(Dataset extract Opens)

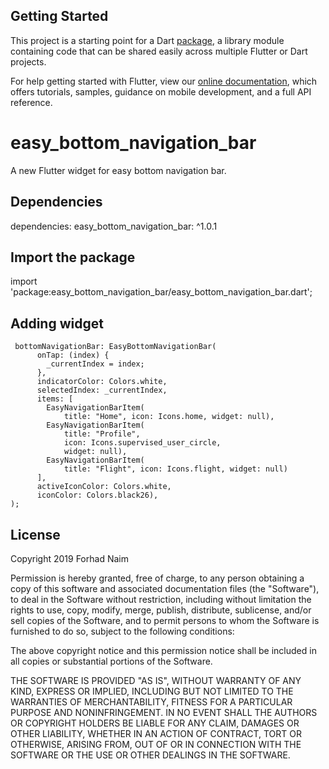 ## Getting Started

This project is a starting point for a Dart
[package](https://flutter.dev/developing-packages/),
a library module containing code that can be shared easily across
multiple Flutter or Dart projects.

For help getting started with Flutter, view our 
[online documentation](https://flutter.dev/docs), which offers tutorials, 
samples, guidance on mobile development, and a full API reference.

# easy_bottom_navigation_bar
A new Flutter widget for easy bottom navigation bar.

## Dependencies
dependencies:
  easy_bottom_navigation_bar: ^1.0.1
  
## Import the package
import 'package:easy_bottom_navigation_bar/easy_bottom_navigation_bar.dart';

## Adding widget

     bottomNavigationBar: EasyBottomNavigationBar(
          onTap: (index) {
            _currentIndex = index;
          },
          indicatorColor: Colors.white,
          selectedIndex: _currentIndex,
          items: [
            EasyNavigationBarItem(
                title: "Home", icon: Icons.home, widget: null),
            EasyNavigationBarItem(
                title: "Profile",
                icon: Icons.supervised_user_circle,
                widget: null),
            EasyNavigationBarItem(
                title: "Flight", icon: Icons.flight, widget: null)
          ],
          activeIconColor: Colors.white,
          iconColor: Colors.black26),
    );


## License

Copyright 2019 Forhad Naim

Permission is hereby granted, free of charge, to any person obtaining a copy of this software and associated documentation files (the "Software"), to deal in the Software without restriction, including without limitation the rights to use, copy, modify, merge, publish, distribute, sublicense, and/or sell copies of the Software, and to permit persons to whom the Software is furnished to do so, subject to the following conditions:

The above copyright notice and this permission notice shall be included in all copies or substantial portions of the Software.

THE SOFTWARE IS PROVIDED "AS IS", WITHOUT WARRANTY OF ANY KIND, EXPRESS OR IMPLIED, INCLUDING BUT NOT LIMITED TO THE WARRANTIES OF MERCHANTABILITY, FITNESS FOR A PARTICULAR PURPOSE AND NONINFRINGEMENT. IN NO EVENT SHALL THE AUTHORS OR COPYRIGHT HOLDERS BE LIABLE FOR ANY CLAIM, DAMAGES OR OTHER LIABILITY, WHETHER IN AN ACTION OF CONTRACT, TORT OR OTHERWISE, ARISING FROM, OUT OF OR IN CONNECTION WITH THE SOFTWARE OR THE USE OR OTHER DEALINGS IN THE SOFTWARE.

(Dataset extract Closes)
(Dataset extract Opens)

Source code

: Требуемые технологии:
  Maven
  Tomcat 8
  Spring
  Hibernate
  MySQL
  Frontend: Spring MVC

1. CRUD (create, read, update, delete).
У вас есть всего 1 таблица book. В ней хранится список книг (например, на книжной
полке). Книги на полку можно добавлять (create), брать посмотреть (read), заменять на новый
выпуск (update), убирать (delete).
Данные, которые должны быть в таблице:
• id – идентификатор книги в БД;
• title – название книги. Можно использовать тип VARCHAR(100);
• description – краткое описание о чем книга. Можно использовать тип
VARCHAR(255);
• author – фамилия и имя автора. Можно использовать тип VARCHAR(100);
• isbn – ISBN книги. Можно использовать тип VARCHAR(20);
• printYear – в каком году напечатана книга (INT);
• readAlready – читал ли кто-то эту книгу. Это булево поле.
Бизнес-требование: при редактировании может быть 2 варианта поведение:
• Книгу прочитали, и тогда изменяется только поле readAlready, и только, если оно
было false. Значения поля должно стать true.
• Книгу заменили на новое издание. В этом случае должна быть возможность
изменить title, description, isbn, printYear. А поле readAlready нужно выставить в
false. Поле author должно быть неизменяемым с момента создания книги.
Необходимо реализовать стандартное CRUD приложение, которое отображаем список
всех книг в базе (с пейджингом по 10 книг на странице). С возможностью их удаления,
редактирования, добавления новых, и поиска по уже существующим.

(Dataset extract Closes)
(Dataset extract Opens)

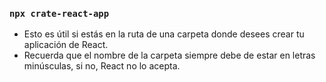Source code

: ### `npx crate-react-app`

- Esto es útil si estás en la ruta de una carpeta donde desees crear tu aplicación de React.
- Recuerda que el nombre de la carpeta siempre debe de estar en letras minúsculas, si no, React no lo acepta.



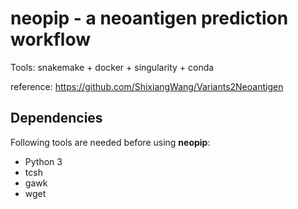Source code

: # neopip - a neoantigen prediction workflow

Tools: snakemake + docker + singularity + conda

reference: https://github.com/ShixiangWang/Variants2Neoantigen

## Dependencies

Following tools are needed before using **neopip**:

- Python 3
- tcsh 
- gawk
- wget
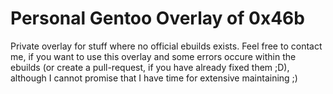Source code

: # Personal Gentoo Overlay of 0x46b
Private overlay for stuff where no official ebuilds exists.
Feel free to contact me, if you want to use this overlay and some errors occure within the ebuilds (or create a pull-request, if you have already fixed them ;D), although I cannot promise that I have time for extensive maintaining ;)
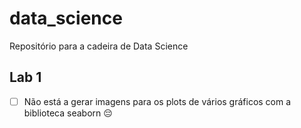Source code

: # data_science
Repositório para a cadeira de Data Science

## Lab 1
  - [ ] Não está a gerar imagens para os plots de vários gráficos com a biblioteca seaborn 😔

(Dataset extract Closes)

**Required action:** Beginning with the line above that has "Following tools are" and going on through the line that has "Private overlay for", retype every line exactly and add nothing else; drop the pictures.

**Response to the task:**
Following tools are needed before using **neopip**:

- Python 3
- tcsh 
- gawk
- wget
Source code

: # Personal Gentoo Overlay of 0x46b
Private overlay for stuff where no official ebuilds exists.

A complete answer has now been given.